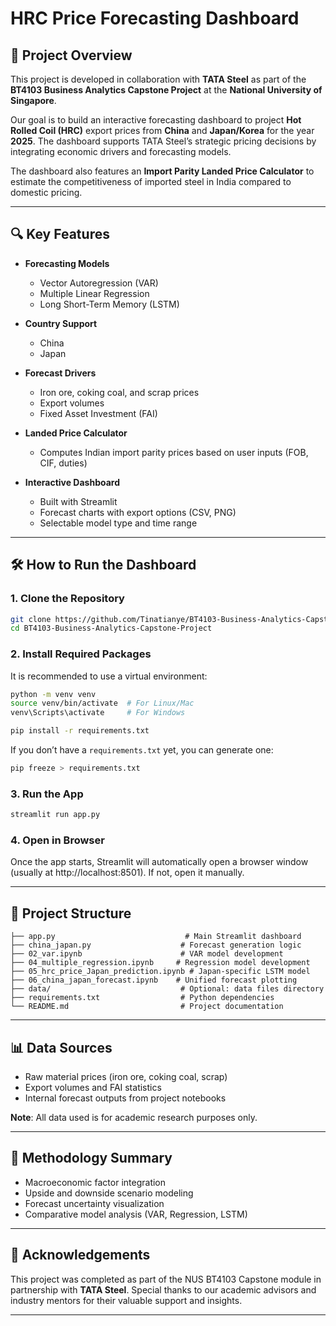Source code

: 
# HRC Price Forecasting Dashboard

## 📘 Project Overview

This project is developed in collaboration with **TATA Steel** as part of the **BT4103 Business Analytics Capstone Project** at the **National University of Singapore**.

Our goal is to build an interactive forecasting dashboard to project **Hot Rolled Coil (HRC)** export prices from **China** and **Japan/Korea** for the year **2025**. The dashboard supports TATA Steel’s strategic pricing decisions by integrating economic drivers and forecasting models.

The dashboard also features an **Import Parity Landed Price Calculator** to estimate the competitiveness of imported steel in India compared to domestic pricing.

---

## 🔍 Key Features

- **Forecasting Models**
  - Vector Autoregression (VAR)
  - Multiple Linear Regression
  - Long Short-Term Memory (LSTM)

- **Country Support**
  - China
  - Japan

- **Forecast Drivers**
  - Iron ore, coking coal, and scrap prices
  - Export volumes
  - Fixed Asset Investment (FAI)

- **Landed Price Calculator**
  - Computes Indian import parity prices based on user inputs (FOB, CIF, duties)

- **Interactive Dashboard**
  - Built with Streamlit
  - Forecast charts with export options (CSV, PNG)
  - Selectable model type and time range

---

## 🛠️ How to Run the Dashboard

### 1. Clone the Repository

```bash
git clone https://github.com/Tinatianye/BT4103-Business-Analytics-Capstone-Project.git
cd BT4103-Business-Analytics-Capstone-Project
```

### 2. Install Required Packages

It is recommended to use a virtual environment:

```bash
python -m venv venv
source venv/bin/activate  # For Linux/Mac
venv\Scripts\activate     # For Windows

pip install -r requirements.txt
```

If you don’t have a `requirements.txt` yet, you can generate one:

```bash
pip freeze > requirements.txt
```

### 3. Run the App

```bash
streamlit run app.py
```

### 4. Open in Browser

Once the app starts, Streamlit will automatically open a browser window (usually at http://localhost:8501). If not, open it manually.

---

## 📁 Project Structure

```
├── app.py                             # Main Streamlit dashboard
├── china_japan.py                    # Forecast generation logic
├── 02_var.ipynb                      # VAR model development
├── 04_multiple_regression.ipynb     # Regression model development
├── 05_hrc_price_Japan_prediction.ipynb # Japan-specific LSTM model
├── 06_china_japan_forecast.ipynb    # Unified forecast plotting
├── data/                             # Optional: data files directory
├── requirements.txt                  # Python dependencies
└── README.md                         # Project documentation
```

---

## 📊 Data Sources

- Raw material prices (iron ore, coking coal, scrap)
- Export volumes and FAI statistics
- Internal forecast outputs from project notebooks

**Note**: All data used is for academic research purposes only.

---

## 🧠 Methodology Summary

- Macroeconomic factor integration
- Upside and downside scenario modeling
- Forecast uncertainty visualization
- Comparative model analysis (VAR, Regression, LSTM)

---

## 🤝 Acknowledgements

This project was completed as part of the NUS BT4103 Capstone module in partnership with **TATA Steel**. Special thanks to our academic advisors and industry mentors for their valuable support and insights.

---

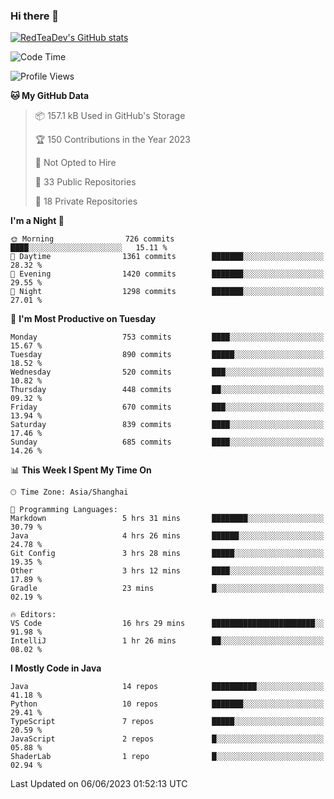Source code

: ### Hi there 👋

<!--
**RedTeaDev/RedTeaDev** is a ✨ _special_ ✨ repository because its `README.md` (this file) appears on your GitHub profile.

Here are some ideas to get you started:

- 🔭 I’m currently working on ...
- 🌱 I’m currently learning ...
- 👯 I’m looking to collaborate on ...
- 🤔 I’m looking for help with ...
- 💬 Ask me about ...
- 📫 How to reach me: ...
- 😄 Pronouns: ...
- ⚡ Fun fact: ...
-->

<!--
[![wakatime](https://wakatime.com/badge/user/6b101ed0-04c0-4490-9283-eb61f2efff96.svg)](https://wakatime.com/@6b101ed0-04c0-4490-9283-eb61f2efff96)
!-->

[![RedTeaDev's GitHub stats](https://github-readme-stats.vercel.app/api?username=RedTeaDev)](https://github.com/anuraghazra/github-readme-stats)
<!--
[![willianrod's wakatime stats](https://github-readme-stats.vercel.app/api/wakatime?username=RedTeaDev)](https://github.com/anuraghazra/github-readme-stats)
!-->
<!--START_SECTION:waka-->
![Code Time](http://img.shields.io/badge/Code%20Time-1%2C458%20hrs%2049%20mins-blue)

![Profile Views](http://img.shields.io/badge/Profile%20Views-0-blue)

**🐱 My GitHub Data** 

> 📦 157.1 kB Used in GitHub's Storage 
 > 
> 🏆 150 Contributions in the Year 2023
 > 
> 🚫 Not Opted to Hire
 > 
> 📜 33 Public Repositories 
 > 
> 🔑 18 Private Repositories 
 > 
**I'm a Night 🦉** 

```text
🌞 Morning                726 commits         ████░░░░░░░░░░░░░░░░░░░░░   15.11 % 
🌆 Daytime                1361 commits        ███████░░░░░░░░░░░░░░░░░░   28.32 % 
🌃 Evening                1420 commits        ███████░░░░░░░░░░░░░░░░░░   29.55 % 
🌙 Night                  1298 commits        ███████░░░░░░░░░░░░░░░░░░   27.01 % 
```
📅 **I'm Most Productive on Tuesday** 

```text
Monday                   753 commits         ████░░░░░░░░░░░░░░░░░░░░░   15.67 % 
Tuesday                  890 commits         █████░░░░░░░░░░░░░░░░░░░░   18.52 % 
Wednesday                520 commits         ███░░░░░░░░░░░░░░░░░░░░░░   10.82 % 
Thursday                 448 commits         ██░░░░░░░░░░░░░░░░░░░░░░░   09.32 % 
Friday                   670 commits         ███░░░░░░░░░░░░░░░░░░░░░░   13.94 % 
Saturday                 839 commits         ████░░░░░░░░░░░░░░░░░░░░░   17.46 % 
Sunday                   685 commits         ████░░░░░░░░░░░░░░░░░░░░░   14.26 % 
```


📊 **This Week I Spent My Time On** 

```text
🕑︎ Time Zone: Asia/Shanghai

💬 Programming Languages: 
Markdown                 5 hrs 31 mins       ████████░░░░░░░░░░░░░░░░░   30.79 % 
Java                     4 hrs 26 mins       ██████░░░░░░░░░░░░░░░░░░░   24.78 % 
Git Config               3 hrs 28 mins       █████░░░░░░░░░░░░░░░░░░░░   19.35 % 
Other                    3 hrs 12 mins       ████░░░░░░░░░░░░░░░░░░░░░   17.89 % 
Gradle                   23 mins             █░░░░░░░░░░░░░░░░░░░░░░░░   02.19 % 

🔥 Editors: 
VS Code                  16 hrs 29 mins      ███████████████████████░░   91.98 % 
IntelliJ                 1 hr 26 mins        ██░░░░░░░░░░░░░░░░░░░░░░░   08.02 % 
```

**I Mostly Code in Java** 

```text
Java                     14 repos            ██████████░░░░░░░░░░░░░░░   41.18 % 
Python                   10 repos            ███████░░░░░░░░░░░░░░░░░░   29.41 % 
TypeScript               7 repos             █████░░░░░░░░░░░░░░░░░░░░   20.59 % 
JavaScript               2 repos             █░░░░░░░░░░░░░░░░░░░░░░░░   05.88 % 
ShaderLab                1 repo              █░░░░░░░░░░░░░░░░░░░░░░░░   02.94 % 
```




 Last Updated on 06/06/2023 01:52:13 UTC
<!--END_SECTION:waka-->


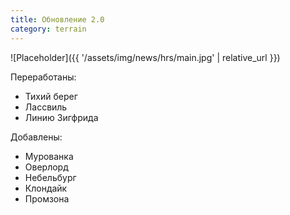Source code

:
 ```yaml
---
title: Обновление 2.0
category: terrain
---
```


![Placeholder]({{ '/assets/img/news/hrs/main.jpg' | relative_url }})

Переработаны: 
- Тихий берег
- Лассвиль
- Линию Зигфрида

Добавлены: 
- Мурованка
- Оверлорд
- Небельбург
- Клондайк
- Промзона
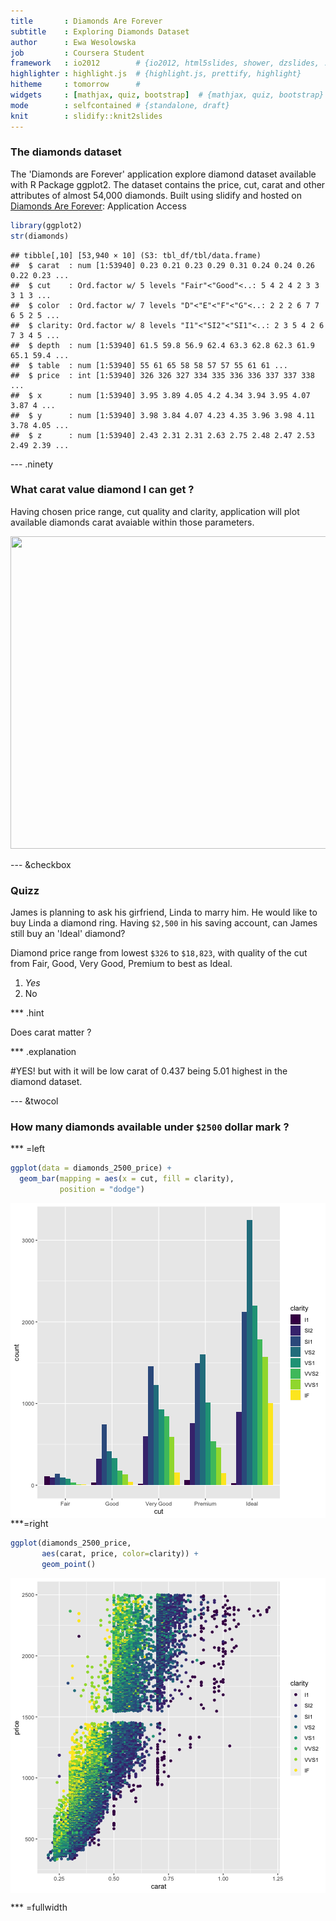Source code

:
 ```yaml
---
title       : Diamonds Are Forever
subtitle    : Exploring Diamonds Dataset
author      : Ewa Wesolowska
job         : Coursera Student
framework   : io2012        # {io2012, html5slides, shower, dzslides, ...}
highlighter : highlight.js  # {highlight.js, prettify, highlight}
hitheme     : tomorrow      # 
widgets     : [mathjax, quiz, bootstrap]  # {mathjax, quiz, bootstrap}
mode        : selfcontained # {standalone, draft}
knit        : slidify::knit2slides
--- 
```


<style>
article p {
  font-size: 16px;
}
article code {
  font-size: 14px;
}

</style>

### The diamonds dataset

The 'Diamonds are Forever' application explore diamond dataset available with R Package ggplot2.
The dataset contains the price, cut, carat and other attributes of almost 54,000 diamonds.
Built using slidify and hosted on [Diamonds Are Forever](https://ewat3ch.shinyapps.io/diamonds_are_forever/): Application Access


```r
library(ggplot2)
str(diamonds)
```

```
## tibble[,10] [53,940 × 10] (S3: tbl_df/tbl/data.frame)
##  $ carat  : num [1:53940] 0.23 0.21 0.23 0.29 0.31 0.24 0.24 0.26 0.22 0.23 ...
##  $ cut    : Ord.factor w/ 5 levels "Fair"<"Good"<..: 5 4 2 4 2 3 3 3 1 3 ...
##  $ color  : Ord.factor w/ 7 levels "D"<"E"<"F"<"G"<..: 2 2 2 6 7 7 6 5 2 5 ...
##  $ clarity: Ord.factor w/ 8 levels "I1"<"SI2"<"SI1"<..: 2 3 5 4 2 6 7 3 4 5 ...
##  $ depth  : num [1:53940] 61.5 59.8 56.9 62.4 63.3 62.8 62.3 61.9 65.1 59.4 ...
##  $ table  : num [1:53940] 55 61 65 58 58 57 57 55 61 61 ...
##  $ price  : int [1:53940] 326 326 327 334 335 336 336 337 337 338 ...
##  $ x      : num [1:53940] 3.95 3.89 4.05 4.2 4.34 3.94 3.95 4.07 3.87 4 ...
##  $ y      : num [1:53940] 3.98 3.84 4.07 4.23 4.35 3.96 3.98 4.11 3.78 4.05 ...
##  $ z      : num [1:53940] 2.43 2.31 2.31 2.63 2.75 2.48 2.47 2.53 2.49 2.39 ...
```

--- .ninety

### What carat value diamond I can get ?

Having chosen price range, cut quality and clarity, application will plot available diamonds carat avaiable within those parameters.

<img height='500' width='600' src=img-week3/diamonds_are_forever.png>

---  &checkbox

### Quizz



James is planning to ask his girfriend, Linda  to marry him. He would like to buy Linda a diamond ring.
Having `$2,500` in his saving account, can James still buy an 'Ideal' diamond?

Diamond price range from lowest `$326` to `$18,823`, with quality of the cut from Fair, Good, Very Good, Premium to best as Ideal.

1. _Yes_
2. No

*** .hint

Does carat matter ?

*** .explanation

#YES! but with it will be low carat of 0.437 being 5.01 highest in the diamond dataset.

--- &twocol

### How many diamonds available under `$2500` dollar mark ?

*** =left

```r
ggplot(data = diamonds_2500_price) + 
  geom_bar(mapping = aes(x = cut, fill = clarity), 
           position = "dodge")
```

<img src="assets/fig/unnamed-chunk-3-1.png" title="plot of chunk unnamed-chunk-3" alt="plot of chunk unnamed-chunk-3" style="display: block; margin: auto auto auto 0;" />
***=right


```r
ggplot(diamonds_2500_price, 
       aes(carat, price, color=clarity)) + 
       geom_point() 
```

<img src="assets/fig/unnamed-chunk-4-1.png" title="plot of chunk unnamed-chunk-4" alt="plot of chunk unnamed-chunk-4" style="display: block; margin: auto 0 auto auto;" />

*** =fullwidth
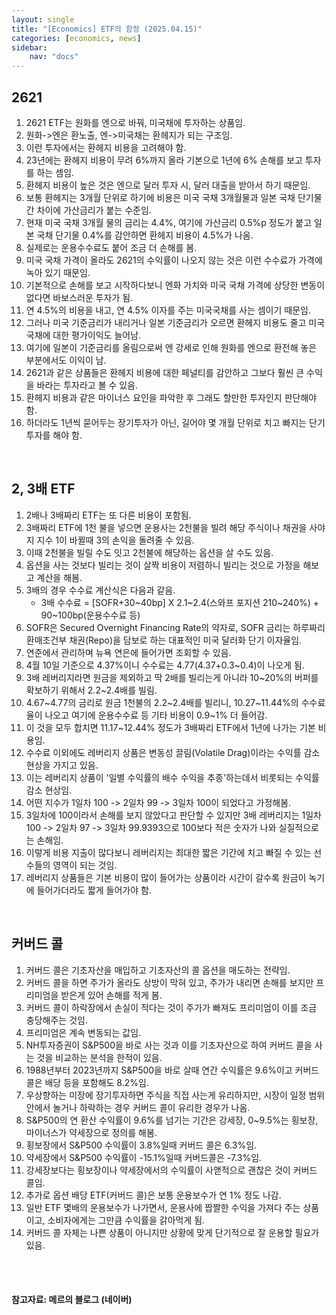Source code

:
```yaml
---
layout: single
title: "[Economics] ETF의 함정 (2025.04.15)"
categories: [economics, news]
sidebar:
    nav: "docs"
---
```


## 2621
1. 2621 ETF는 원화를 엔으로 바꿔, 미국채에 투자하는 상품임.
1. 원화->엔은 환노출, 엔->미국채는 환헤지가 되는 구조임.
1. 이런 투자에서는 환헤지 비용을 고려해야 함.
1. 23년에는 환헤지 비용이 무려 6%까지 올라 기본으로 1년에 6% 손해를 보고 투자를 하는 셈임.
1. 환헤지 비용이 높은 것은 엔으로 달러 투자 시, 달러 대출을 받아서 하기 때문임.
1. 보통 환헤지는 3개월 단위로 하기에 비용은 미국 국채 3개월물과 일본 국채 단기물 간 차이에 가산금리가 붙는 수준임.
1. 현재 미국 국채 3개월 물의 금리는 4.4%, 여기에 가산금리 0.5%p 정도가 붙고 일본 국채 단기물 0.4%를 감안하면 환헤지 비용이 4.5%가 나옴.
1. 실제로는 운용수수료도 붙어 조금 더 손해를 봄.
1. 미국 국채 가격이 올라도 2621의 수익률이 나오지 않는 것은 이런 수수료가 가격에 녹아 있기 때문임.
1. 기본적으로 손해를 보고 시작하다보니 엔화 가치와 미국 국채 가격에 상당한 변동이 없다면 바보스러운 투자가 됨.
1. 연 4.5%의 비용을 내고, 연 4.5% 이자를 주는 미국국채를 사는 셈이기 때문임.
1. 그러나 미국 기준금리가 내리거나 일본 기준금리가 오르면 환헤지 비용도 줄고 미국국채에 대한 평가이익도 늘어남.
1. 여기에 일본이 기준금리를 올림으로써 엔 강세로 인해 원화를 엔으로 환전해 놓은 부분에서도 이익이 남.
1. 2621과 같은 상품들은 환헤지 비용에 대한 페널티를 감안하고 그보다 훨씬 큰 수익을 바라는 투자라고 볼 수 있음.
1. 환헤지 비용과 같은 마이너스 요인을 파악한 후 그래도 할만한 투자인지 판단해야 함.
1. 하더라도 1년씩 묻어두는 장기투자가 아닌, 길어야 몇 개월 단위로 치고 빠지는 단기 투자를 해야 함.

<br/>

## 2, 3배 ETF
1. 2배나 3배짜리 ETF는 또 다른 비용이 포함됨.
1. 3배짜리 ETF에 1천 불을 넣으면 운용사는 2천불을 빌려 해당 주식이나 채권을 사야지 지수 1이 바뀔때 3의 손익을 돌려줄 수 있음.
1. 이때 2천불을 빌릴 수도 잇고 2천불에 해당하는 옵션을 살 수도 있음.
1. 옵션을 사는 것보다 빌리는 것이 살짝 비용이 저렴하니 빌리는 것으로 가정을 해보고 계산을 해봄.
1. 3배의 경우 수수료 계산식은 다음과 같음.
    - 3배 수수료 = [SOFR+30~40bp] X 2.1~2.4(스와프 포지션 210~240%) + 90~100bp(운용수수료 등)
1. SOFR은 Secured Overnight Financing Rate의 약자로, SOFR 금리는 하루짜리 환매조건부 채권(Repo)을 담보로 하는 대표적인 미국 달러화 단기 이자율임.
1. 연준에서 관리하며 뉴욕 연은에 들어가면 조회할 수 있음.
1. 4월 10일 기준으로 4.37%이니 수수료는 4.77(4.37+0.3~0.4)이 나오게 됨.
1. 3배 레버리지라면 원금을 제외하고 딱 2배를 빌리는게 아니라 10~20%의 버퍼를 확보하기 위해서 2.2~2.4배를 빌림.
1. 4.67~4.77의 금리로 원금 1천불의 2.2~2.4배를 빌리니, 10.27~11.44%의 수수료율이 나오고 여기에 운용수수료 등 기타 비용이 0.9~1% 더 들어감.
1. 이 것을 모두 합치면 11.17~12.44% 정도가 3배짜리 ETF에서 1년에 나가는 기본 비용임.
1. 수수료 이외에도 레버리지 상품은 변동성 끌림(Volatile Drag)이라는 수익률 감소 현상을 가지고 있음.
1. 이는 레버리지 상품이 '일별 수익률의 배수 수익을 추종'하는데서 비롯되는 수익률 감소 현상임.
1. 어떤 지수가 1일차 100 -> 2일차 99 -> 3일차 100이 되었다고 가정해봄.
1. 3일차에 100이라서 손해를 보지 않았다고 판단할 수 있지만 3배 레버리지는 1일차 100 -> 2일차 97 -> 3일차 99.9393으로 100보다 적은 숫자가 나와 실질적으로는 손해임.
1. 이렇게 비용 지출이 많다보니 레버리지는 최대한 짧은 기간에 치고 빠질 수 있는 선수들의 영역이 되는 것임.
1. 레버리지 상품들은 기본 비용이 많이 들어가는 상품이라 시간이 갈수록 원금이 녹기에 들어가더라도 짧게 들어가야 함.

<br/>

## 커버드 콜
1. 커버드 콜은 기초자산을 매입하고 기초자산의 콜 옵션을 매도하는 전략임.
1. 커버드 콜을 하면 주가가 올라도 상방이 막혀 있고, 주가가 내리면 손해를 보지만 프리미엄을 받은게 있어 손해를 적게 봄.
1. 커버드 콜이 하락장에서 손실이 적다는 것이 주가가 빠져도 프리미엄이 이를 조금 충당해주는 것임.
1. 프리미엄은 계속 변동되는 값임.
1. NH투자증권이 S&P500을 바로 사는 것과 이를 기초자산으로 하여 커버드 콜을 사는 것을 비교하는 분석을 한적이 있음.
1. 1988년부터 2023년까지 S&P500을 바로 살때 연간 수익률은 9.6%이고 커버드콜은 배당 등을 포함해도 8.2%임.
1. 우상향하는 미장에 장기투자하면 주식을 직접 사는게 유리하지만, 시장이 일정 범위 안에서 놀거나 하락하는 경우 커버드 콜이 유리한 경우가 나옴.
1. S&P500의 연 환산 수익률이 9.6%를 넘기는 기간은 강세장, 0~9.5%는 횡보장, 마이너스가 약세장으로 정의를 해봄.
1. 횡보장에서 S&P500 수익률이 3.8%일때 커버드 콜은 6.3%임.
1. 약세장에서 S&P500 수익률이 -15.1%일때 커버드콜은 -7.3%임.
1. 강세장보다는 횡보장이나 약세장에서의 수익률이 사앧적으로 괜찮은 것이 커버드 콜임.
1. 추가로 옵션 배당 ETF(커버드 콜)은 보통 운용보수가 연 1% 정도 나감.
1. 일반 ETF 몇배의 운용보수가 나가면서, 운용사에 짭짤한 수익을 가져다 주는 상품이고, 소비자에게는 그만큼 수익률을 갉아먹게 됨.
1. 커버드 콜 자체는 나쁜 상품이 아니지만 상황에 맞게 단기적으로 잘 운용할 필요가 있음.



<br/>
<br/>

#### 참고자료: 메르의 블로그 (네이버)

▶ **What you are asked to do**
Using the entries above, give again exactly the lines from the line holding "## 🛠️ How to Run the Dashboard" through the line holding "### 2. Install Required Packages". Include both end lines and nothing else.

▶ **Output**
## 🛠️ How to Run the Dashboard

### 1. Clone the Repository

```bash
git clone https://github.com/Tinatianye/BT4103-Business-Analytics-Capstone-Project.git
cd BT4103-Business-Analytics-Capstone-Project
```

### 2. Install Required Packages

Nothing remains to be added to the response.